St. Benedict is in Natick, Massachusetts, a suburb of Boston, but the students come from almost 40 towns across two states. Some families make an hourlong commute.
The academy was founded 11 years ago by five moms who wanted a school that was devoted to its Catholic identity with a rigorous academic program. Since then, the school has grown from about 25 students to more than 250 students and broke ground last year for a new campus.
Boren cites two key factors for their success.
“I think it’s twofold: You build a Catholic identity with people, so you have to have a commitment to the mission,” he said. “… We have a commitment to mission, and we’re zero-sum on that. We’re never going to compromise on that. So that is what it is. And then that will attract families who are committed to your mission.”
St. Benedict’s also prioritizes hiring faculty that are “committed to [the] mission.”
“So you have an incredible mission alignment, parent and school, which is really important for the success of the child, the student,” he explained. “We’re seeing a lot of people come to us that probably wouldn’t have come to us five years ago, because they’re becoming dissatisfied with their local public school.”
When asked how classical and Catholic education come together at St. Benedict’s, Boren responded: “I would say that for a long time, Catholic education was classical.”
“One of the most important things is how our Catholicism informs the entire curriculum. It’s critical,” he said. “So many times we can see Catholic identity as a cherry on top: ‘We have this really good ice cream and oh, yeah, we have Catholic identity, and we just put it on top.’ And that can’t be the case. It has to inform the entire curriculum.”
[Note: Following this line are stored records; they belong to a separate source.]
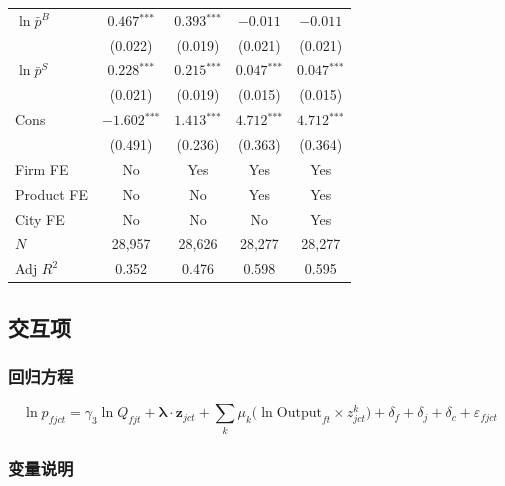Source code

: \documentclass[12pt]{article}
\newcommand{\sym}[1]{\ensuremath{^{\text{#1}}}}
\newcommand{\se}[1]{{\small(#1)}}
\begin{document}
\begin{table}[H]
\begin{threeparttable}
\begin{tabular}{lcccc}
      $\ln\bar{p}^{B}$     & $0.467\sym{***}$ & $0.393\sym{***}$ & $-0.011$  & $-0.011$  \\
                           & \se{0.022}       & \se{0.019}       & \se{0.021} & \se{0.021} \\[4pt]
      $\ln\bar{p}^{S}$     & $0.228\sym{***}$ & $0.215\sym{***}$ & $0.047\sym{***}$  & $0.047\sym{***}$  \\
                           & \se{0.021}       & \se{0.019}       & \se{0.015} & \se{0.015} \\[4pt]
      Cons               & $-1.602\sym{***}$ & $1.413\sym{***}$ & $4.712\sym{***}$ & $4.712\sym{***}$ \\
                           & \se{0.491} & \se{0.236}      & \se{0.363}       & \se{0.364}       \\
      \midrule
      Firm FE              & No  & Yes & Yes & Yes \\
      Product FE           & No  & No  & Yes & Yes \\
      City FE              & No  & No  & No  & Yes \\
      $N$                  & 28,957 & 28,626 & 28,277 & 28,277 \\
      Adj $R^2$            & 0.352  & 0.476  & 0.598  & 0.595  \\
      \bottomrule
    \end{tabular}
  \end{threeparttable}
\end{table}



\subsection{交互项}

\subsubsection*{回归方程}

\begin{equation}
  \ln p_{fjct} = \gamma_3 \ln Q_{fjt} + \boldsymbol{\lambda} \cdot \mathbf{z}_{jct}
    + \sum_{k} \mu_k \bigl(\ln\mathrm{Output}_{ft} \times z^k_{jct}\bigr)
    + \delta_f + \delta_j + \delta_c + \varepsilon_{fjct}
\end{equation}


\subsubsection*{变量说明}
\end{document}
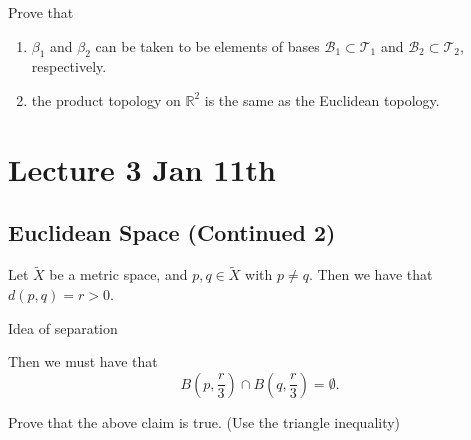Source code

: \documentclass[notoc,notitlepage]{tufte-book}
\begin{document}
\begin{ex}
  Prove that
  \begin{enumerate}
    \item $\beta_1$ and $\beta_2$ can be taken to be elements of
      bases $\mathcal{B}_1 \subset \mathcal{T}_1$ and
      $\mathcal{B}_2 \subset \mathcal{T}_2$, respectively.
    \item the product topology on $\mathbb{R}^2$ is the same 
      as the Euclidean topology.
  \end{enumerate}
\end{ex}



\chapter{Lecture 3 Jan 11th}%
\label{chp:lecture_3_jan_11th}

\section{Euclidean Space (Continued 2)}%
\label{sec:euclidean_space_continued_2}


Let $\tilde{X}$ be a metric space, and $p, q \in \tilde{X}$ with $p \neq q$.
Then we have that $d(p, q) = r > 0$.
\begin{marginfigure}
  \centering
  \caption{Idea of separation}\label{fig:idea_of_separation}
\end{marginfigure}
Then we must have that
\begin{equation*}
  B \left( p, \frac{r}{3} \right) \cap B \left( q, \frac{r}{3} \right) = \emptyset.
\end{equation*}

\begin{ex}
  Prove that the above claim is true. (Use the triangle inequality)
\end{ex}
\end{document}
Boren explained that the staff prioritizes “secularly virtuous” books and media when arranging the curriculum.
“When we’re thinking about what books we’re going to read in literature class, they’re not religious per se,” he explained. “They’re great works of literature and they’re great works of art and they’re great works of music.”
“Everything that we choose, we choose very deliberately — and they’re beautiful,” Boren explained. “And I think that speaks to the Catholicity of the place. Because that’s what Catholicism uses — the aesthetics — to lift our hearts and minds to God. And I think that’s beautifully interwoven together.”
“If education is a search for truth, well, then it has to end with Jesus Christ, who is truth,” Boren said. “So how that looks in kindergarten versus sixth grade [can] be a little different, but at the end of the day, it has to end there. I think they’re inseparable.”